With rents being out of reach for so many low-income people or people on benefits, it’s often difficult to secure a tenancy. 

“People don't want to get into debt, and so will either be in overcrowded situations or maybe they own a van and will choose to live in it with their children,” 

She says these are hardworking people, but they’re on a low income, or are people who have had relationship breakdowns, trying to get back on their feet and provide a safe place for their children.

“Sometimes partners pass away, and income streams decrease, that can affect the whole living circumstance for whānau and we’re seeing that over and over again.”

One-bedroom places for singles are also really hard to find. “They end up living on the streets or couch surfing everywhere,” Sherree says. 

Duncan Milne (He/Him)

Housing Support Worker, Kāhui Tū Kaha

Duncan Milne has a background as a mental health nurse and is now working as a Housing Support Worker at Kāhui Tū Kaha in Tāmaki Makaurau. 

He says he sees people every day who are cut off from society.

“They just don't have a sense that they can belong or have access to the things in society that everybody else gets.”

People have multiple things going on, and being homeless has a terrible impact on mental health, Duncan says. 

“Even if people were okay when they entered homelessness, by the time they’ve been homeless for six or nine months they're feeling hopeless.”

And, when people have to move around often, it becomes increasingly difficult for them to engage consistently with a service provider.

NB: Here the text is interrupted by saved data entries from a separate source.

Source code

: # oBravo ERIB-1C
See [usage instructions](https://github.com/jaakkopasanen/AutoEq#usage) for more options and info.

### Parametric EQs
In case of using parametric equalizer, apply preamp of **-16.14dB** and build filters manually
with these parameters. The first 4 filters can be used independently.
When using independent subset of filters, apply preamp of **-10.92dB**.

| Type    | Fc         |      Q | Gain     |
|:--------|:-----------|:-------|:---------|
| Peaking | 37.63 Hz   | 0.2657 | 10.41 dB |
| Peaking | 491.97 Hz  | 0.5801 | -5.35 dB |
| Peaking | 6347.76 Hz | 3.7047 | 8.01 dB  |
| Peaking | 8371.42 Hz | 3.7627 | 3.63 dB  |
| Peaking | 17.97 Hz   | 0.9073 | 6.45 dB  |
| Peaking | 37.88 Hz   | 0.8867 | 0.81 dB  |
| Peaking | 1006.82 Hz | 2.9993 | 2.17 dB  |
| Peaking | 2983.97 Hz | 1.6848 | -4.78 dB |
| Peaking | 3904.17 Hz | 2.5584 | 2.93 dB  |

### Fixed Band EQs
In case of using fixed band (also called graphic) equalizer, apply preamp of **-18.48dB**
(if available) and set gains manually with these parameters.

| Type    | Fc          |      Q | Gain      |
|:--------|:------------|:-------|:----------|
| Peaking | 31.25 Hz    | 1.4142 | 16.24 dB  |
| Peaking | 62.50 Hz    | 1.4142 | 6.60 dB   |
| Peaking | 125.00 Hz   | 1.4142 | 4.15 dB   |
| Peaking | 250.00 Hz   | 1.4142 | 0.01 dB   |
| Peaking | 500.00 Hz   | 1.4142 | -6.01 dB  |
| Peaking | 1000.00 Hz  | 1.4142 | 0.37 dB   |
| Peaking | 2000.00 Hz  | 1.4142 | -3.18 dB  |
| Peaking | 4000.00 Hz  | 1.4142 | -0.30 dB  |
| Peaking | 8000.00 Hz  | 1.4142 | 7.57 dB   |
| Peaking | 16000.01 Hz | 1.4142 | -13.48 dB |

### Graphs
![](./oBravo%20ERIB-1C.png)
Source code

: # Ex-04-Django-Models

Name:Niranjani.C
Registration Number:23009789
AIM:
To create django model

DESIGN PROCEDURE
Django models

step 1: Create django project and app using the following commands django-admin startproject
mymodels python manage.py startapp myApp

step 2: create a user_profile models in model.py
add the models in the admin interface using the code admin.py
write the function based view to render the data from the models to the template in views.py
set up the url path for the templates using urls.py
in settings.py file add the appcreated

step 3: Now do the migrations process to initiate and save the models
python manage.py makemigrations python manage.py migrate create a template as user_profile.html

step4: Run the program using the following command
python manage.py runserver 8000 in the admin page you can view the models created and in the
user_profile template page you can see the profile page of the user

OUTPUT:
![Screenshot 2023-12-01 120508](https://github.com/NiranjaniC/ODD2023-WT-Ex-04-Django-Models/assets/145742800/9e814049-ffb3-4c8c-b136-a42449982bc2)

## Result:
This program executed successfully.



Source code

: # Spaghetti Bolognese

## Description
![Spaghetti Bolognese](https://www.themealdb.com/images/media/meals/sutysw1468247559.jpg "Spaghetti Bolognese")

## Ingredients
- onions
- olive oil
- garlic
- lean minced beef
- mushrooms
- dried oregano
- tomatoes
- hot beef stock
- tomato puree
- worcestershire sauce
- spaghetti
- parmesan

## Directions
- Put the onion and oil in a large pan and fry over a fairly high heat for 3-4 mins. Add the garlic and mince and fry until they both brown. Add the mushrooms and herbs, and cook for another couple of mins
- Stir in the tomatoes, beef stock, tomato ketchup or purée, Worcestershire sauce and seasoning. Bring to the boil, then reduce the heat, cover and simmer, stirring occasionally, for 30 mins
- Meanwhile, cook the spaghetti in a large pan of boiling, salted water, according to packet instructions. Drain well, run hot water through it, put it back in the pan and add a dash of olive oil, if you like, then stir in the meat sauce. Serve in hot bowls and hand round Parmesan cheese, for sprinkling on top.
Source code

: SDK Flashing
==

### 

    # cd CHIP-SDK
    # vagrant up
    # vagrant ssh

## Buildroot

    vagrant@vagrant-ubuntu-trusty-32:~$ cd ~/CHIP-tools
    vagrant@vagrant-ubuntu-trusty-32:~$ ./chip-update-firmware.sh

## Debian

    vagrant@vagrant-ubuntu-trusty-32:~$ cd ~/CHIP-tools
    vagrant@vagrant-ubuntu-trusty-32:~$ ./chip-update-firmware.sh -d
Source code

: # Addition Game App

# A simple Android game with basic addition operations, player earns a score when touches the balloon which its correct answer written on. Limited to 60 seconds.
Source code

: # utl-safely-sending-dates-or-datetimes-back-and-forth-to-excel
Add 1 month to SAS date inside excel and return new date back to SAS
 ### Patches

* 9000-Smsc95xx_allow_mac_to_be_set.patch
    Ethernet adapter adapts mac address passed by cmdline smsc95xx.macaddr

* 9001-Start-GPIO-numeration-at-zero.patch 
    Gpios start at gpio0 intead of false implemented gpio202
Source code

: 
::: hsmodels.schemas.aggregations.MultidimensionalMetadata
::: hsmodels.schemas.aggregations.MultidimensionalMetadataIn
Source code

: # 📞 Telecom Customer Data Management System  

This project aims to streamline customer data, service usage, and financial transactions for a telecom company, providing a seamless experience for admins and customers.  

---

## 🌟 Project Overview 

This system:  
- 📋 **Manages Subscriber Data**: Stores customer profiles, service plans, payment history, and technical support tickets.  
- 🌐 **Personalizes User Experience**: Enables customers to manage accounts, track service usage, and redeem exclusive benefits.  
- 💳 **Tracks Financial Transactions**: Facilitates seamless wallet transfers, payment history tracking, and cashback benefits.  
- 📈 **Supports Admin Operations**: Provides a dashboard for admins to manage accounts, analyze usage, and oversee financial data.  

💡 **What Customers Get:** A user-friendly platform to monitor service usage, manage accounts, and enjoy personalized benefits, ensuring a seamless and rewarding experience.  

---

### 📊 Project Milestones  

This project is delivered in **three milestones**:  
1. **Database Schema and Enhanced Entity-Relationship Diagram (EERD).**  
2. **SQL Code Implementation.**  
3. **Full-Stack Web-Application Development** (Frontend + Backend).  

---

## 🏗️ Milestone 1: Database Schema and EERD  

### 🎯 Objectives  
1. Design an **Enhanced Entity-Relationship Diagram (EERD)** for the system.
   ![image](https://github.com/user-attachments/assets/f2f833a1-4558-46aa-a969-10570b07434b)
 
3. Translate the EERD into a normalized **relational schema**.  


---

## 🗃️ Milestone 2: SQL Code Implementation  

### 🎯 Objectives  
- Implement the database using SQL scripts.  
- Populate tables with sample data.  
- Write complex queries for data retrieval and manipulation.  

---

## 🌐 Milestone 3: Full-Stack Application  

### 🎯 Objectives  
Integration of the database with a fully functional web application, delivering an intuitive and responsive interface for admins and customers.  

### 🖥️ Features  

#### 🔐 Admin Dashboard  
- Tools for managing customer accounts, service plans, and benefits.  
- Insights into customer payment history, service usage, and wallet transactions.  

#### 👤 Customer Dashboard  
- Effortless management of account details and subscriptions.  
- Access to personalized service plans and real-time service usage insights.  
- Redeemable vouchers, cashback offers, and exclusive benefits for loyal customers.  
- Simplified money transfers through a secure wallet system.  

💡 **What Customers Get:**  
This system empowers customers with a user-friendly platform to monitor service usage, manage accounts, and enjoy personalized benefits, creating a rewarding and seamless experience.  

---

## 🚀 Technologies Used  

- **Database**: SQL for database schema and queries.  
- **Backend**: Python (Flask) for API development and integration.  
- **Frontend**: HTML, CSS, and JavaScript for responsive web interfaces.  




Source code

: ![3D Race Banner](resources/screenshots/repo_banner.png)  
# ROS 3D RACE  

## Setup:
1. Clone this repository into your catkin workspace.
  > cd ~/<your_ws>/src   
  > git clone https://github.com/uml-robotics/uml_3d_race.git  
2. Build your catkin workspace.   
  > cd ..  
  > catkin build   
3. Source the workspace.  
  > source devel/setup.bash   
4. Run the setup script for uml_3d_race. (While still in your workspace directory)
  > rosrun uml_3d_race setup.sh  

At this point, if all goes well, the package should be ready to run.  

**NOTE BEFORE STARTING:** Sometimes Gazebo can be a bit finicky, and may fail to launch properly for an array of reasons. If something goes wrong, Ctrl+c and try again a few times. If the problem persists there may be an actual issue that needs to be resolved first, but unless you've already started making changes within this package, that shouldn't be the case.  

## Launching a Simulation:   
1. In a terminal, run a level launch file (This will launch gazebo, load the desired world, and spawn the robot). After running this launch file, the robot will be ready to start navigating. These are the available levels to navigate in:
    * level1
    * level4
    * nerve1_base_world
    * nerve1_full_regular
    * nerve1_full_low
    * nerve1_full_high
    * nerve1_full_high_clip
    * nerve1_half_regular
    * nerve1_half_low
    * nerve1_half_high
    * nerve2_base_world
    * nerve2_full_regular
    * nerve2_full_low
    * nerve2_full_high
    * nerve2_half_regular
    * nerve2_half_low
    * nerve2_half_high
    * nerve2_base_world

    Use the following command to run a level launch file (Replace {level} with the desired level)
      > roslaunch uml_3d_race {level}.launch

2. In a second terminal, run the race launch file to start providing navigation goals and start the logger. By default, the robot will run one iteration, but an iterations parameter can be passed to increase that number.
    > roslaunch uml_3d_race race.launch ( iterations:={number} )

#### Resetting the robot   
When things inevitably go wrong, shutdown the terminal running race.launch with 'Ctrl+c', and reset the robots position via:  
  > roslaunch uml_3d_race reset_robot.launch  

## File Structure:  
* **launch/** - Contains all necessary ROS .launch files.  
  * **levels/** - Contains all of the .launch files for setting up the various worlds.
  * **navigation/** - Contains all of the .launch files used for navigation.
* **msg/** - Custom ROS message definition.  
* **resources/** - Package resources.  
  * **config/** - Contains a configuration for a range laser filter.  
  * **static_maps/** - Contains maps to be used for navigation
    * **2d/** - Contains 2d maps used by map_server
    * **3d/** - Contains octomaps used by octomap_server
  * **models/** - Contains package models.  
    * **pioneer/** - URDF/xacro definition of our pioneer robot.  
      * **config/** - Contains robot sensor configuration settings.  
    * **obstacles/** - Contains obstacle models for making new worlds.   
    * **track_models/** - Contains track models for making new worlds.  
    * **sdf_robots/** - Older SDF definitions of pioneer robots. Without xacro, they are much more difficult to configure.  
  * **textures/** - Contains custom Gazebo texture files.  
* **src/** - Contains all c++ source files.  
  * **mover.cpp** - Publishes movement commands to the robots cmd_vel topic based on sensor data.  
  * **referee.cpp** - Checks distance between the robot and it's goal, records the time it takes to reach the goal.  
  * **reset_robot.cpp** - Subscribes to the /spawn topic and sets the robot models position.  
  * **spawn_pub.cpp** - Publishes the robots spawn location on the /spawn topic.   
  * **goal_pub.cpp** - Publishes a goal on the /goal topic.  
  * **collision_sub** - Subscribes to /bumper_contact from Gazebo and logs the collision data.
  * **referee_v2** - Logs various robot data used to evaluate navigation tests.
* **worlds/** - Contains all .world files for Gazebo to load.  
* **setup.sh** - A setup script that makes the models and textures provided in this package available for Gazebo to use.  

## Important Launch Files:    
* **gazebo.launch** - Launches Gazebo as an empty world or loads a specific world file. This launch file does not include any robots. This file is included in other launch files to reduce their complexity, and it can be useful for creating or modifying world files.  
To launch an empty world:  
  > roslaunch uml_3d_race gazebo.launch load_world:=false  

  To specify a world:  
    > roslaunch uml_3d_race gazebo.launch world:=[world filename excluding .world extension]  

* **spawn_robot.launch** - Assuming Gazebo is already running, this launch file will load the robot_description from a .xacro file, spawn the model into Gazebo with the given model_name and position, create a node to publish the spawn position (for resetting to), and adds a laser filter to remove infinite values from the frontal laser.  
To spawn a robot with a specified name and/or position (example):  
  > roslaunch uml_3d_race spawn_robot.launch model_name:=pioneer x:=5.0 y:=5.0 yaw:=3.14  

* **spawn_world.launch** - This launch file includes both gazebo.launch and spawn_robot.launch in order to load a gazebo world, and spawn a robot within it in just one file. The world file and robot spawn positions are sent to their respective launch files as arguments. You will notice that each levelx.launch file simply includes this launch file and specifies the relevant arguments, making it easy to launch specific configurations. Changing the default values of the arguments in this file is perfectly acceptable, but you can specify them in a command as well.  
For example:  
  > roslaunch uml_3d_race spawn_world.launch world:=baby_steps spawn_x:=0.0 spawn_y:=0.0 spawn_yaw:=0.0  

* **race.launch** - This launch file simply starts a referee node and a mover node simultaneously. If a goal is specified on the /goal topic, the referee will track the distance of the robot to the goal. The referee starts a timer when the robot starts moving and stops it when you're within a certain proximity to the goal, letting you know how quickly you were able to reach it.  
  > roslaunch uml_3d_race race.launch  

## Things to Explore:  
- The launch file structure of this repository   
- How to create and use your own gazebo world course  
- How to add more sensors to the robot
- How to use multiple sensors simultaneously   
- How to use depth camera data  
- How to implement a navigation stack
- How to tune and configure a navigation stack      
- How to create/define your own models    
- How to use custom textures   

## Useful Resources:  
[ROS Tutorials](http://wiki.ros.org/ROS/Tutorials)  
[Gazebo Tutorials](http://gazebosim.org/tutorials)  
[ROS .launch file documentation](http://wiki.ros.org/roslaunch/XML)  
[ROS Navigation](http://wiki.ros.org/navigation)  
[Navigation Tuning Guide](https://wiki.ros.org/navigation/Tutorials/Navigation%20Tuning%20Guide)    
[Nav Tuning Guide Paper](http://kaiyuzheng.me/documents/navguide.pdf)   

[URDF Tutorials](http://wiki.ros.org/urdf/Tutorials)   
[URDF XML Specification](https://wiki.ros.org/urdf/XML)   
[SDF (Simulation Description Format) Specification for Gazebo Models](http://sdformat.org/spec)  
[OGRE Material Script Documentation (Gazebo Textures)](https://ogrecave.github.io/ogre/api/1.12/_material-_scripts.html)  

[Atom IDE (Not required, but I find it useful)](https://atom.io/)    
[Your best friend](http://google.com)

Duncan says it's common to see people with physical and mental health needs that haven't been met. Some people also don’t have a GP, or if they do they may not have seen them for a long time.

“Some people can't afford to see a GP, to get a wound checked out, or to investigate their chest pain,”

“It’s really depressing and grinding being homeless, it's hard work every day and it’s no wonder if people get mental health problems arising from that,” says Duncan.

Teina McLean (She/Her)

Team Leader - Housing Services, Emerge Aotearoa

Teina McLean is the team leader of housing services at Emerge Aotearoa.

Her team are on the frontline every day and witness the severe impacts homelessness can have on whānau. 

“Society does not understand the pressures of living in a motel amongst criminal activity and physical/mental abuse. Some of our people and families are subjected to these behaviours because this is the only place they can be whilst homeless,” says Teina.